The Bend City Council could make a decision to support the proposal in May, while city planners are wary of potential federal funding shortfalls.
Throughout his first administration, President Trump proposed dramatic cuts to HUD, though Congress did not ultimately approve cuts to Community Development Block Grants. Still, the program is likely to be targeted again.
During his most recent campaign, Trump disavowed the controversial, conservative policy wishlist known as Project 2025, but lately, the president-elect has chosen some of Project 2025’s key architects for cabinet positions, raising questions about the future of funding for HUD.
Project 2025’s section on HUD was written by the department’s former head, Ben Carson, and calls for, among other points, a “reset” of the agency, the “immediate redelegation of authority to a cadre of political appointees” and a transfer of “Department functions to separate federal agencies, states, and localities.”
Earlier this year, Bend received a $5 million grant from HUD for affordable housing programs.
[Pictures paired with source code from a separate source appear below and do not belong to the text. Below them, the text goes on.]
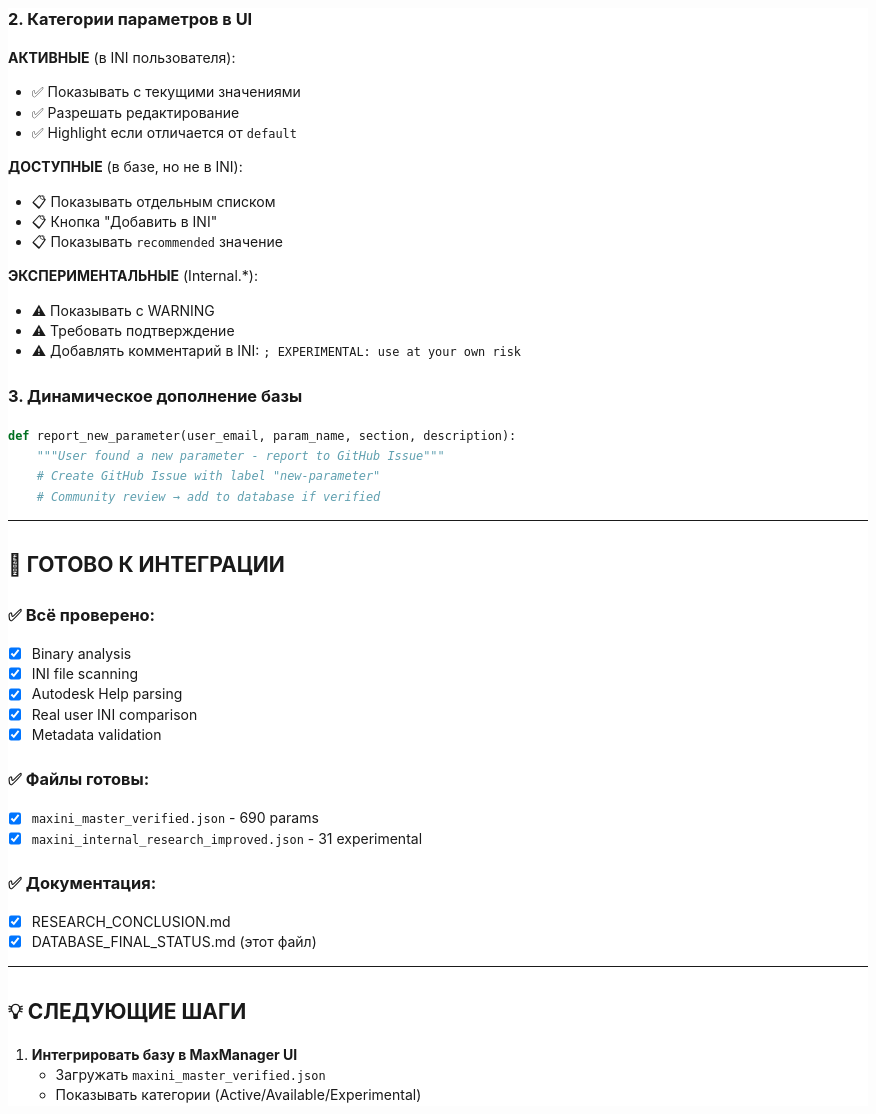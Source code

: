 ### 2. **Категории параметров в UI**

**АКТИВНЫЕ** (в INI пользователя):
- ✅ Показывать с текущими значениями
- ✅ Разрешать редактирование
- ✅ Highlight если отличается от `default`

**ДОСТУПНЫЕ** (в базе, но не в INI):
- 📋 Показывать отдельным списком
- 📋 Кнопка "Добавить в INI"
- 📋 Показывать `recommended` значение

**ЭКСПЕРИМЕНТАЛЬНЫЕ** (Internal.*):
- ⚠️ Показывать с WARNING
- ⚠️ Требовать подтверждение
- ⚠️ Добавлять комментарий в INI: `; EXPERIMENTAL: use at your own risk`

### 3. **Динамическое дополнение базы**
```python
def report_new_parameter(user_email, param_name, section, description):
    """User found a new parameter - report to GitHub Issue"""
    # Create GitHub Issue with label "new-parameter"
    # Community review → add to database if verified
```

---

## 🚀 ГОТОВО К ИНТЕГРАЦИИ

### ✅ Всё проверено:
- [x] Binary analysis
- [x] INI file scanning  
- [x] Autodesk Help parsing
- [x] Real user INI comparison
- [x] Metadata validation

### ✅ Файлы готовы:
- [x] `maxini_master_verified.json` - 690 params
- [x] `maxini_internal_research_improved.json` - 31 experimental

### ✅ Документация:
- [x] RESEARCH_CONCLUSION.md
- [x] DATABASE_FINAL_STATUS.md (этот файл)

---

## 💡 СЛЕДУЮЩИЕ ШАГИ

1. **Интегрировать базу в MaxManager UI**
   - Загружать `maxini_master_verified.json`
   - Показывать категории (Active/Available/Experimental)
The agency’s Community Development Block Grants must benefit people with low and moderate incomes. The sidewalk and street improvements city officials are proposing now are all located on the east side of Bend near affordable housing projects. If the city doesn’t get this federal grant, its application states it “will not be able to create these sidewalk sections for the foreseeable future.”
There are unpaved roads and neighborhoods without sidewalks on the west side of Bend, but there are far fewer affordable housing developments, according to city maps.